I guess it should not be a surprise because her written word has always been laser-blasting distinctive. Murderous, sublime, wry, redemptive, brutal, truthful, FUNNY, heroic, insanely perceptive, and bittersweet. That doesn’t do her stuff justice, but it’s a start.

Bear with me: I feel like an encomium is needed for this woman because she’s one of our seppuku-worthy American geniuses and this essay presents all the evidence of her diverse powers in raw, perfect human conveyance.

It hit home for me because I, too, lived in the Mission District in the mid-1990s (Dolores, one block from the Cathedral, $800 a month for a complete crap apartment … with underground parking. ANCIENT DAYS.)

At the time, I was knee-deep in the conviction that I would perhaps become a sort of “Brother Teresa”—working for Frank Jordan’s re-election campaign and serving as a (GASP!) “community organizer” as part of the parish council at Mission Dolores Basilica.

What Cintra writes about these Mission District kids and the absolutely constant tension and fear in their young lives is true beyond true beyond true. These young people—America’s young people—were stressed to points of desperation and ruin, but it’s amazing how many of them held their ground, held onto some shred of dignity, silent and protective of it. Unreal. They don’t get anywhere near enough credit for their personal dignity, despite the cholo/chola uniformity. Cintra and her dude, at the time, saw that.

Cintra’s account of the Christian mission utilizing surprisingly wise and powerful theater “tactics” to give Mission kids even a glimpse of safe emotional space and release (amid a dramatic recreation of their everyday lives!) is a massive and valuable cultural observation, in my opinion.

I lived and worked, as said, in the Mission District for a political team but equally with the Roman Catholic Archdiocese, which could not begin to GRASP why so many of their Latino/Latina/Latinx constituents were fleeing from traditional Catholic practice into seat-of-the-pants, non-denominational Christian grassroots collectives created and, in my professional purview, expertly expressed by Latino people using a wide variety of art forms and communicative methods to give these kids even a faint glimmer of Light in their hyper-stressed lives.

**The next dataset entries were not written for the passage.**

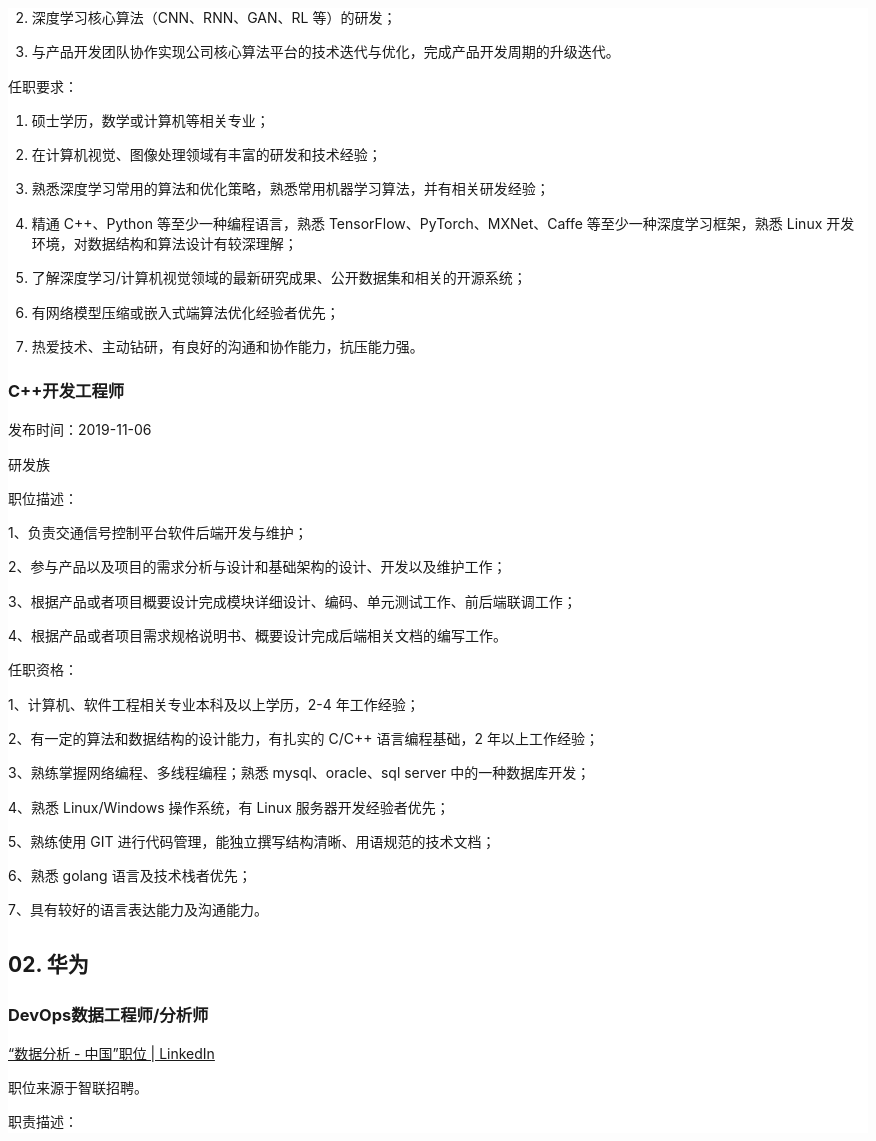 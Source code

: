 2. 深度学习核心算法（CNN、RNN、GAN、RL 等）的研发；

3. 与产品开发团队协作实现公司核心算法平台的技术迭代与优化，完成产品开发周期的升级迭代。

任职要求：

1. 硕士学历，数学或计算机等相关专业；

2. 在计算机视觉、图像处理领域有丰富的研发和技术经验；

3. 熟悉深度学习常用的算法和优化策略，熟悉常用机器学习算法，并有相关研发经验；

4. 精通 C++、Python 等至少一种编程语言，熟悉 TensorFlow、PyTorch、MXNet、Caffe 等至少一种深度学习框架，熟悉 Linux 开发环境，对数据结构和算法设计有较深理解；

5. 了解深度学习/计算机视觉领域的最新研究成果、公开数据集和相关的开源系统；

6. 有网络模型压缩或嵌入式端算法优化经验者优先；

7. 热爱技术、主动钻研，有良好的沟通和协作能力，抗压能力强。

### C++开发工程师
发布时间：2019-11-06

研发族

职位描述：

1、负责交通信号控制平台软件后端开发与维护； 

2、参与产品以及项目的需求分析与设计和基础架构的设计、开发以及维护工作； 

3、根据产品或者项目概要设计完成模块详细设计、编码、单元测试工作、前后端联调工作； 

4、根据产品或者项目需求规格说明书、概要设计完成后端相关文档的编写工作。

任职资格：

1、计算机、软件工程相关专业本科及以上学历，2-4 年工作经验； 

2、有一定的算法和数据结构的设计能力，有扎实的 C/C++ 语言编程基础，2 年以上工作经验； 

3、熟练掌握网络编程、多线程编程；熟悉 mysql、oracle、sql server 中的一种数据库开发； 

4、熟悉 Linux/Windows 操作系统，有 Linux 服务器开发经验者优先； 

5、熟练使用 GIT 进行代码管理，能独立撰写结构清晰、用语规范的技术文档； 

6、熟悉 golang 语言及技术栈者优先； 

7、具有较好的语言表达能力及沟通能力。

## 02. 华为

### DevOps数据工程师/分析师

[“数据分析 - 中国”职位 | LinkedIn](https://www.linkedin.com/jobs/search/?currentJobId=1645988000&geoId=102890883&keywords=%E6%95%B0%E6%8D%AE%E5%88%86%E6%9E%90&location=%E4%B8%AD%E5%9B%BD)

职位来源于智联招聘。

职责描述：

The adjunct bishop at the time commissioned me to do a study seeking answers as to why so many Latino “faithful” were departing the Church in droves. I spoke/speak Spanish and worked intensively in the district for Catholic ministry, and could have told him in one lunch-meeting over stale cookies and prissy tea what the problem was.

But I did the study, interviewing people from the Mission to Santa Clara. Almost a hundred pages of research that basically could be boiled-down to one conclusion: “The distant, sado-masochistic ‘performance’ of the Mass leaves these people with NOTHING.”

Whuff. Was I never invited back for dinner at the rectory! But that was the honest conclusion of the huge study I undertook. They didn’t like the answer. That was the first major step to my own break with the Roman Lollapalooza.

Those kids (and adults) needed reality, they needed immediate, applicable art and symbols and gestures to gain their trust.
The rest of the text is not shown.